** DATASET RECORDS **

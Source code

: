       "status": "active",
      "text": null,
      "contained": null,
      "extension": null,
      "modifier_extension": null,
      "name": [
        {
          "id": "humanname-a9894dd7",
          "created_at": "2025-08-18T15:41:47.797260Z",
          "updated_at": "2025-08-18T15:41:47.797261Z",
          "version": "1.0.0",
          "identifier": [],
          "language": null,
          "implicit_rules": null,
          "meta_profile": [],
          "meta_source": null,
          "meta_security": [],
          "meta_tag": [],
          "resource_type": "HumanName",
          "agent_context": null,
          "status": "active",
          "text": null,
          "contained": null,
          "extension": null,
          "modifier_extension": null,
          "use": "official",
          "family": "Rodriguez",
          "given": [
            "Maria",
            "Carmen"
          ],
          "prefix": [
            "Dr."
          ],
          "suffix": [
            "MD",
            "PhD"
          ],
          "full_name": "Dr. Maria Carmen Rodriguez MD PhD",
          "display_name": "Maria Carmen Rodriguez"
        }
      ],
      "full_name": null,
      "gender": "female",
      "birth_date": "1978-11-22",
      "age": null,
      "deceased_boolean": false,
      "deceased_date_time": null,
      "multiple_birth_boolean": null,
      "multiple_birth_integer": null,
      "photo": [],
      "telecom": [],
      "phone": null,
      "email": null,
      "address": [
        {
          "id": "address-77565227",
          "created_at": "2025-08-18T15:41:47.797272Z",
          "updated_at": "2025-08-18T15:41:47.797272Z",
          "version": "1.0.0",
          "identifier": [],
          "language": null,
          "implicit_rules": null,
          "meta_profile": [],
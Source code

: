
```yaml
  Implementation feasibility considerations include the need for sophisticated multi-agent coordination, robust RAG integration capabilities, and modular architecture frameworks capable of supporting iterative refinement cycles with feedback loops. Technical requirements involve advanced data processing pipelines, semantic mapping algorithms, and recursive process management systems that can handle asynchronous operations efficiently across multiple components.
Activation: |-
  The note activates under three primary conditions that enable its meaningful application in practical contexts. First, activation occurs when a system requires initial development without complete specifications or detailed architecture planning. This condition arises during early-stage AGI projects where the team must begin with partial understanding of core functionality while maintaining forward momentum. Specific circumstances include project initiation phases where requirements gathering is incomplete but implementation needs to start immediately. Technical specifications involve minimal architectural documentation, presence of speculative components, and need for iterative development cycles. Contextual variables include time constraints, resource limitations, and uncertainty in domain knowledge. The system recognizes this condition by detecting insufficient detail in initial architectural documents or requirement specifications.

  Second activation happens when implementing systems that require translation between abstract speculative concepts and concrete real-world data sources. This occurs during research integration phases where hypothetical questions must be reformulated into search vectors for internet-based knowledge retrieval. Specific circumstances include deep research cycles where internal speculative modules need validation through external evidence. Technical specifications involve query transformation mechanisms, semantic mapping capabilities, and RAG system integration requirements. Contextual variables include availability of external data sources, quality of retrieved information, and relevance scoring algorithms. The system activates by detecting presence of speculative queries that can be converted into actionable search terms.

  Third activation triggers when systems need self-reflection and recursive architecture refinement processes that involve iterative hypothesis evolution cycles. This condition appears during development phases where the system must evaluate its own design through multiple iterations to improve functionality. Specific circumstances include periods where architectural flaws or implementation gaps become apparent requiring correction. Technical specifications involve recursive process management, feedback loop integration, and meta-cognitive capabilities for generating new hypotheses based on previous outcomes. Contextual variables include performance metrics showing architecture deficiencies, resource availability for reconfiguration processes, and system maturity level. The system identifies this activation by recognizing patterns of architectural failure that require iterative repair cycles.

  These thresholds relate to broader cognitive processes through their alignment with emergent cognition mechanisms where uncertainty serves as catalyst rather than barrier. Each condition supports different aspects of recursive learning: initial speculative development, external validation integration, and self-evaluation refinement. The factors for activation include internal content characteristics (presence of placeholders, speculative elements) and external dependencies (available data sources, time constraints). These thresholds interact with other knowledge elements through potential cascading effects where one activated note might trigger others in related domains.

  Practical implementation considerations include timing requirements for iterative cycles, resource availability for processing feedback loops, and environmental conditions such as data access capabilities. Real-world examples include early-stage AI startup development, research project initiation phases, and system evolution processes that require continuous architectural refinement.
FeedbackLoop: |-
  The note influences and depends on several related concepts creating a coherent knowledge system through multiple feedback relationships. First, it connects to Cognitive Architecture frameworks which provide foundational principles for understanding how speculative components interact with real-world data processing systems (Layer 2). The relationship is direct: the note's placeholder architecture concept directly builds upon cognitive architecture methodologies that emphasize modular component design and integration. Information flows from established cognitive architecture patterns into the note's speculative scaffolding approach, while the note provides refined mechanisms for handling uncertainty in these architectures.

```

** AIM OF THE EXERCISE **
For each line in the records that contains the word "early", make a copy.

** EXERCISE RESPONSE **
  The note activates under three primary conditions that enable its meaningful application in practical contexts. First, activation occurs when a system requires initial development without complete specifications or detailed architecture planning. This condition arises during early-stage AGI projects where the team must begin with partial understanding of core functionality while maintaining forward momentum. Specific circumstances include project initiation phases where requirements gathering is incomplete but implementation needs to start immediately. Technical specifications involve minimal architectural documentation, presence of speculative components, and need for iterative development cycles. Contextual variables include time constraints, resource limitations, and uncertainty in domain knowledge. The system recognizes this condition by detecting insufficient detail in initial architectural documents or requirement specifications.
  Practical implementation considerations include timing requirements for iterative cycles, resource availability for processing feedback loops, and environmental conditions such as data access capabilities. Real-world examples include early-stage AI startup development, research project initiation phases, and system evolution processes that require continuous architectural refinement.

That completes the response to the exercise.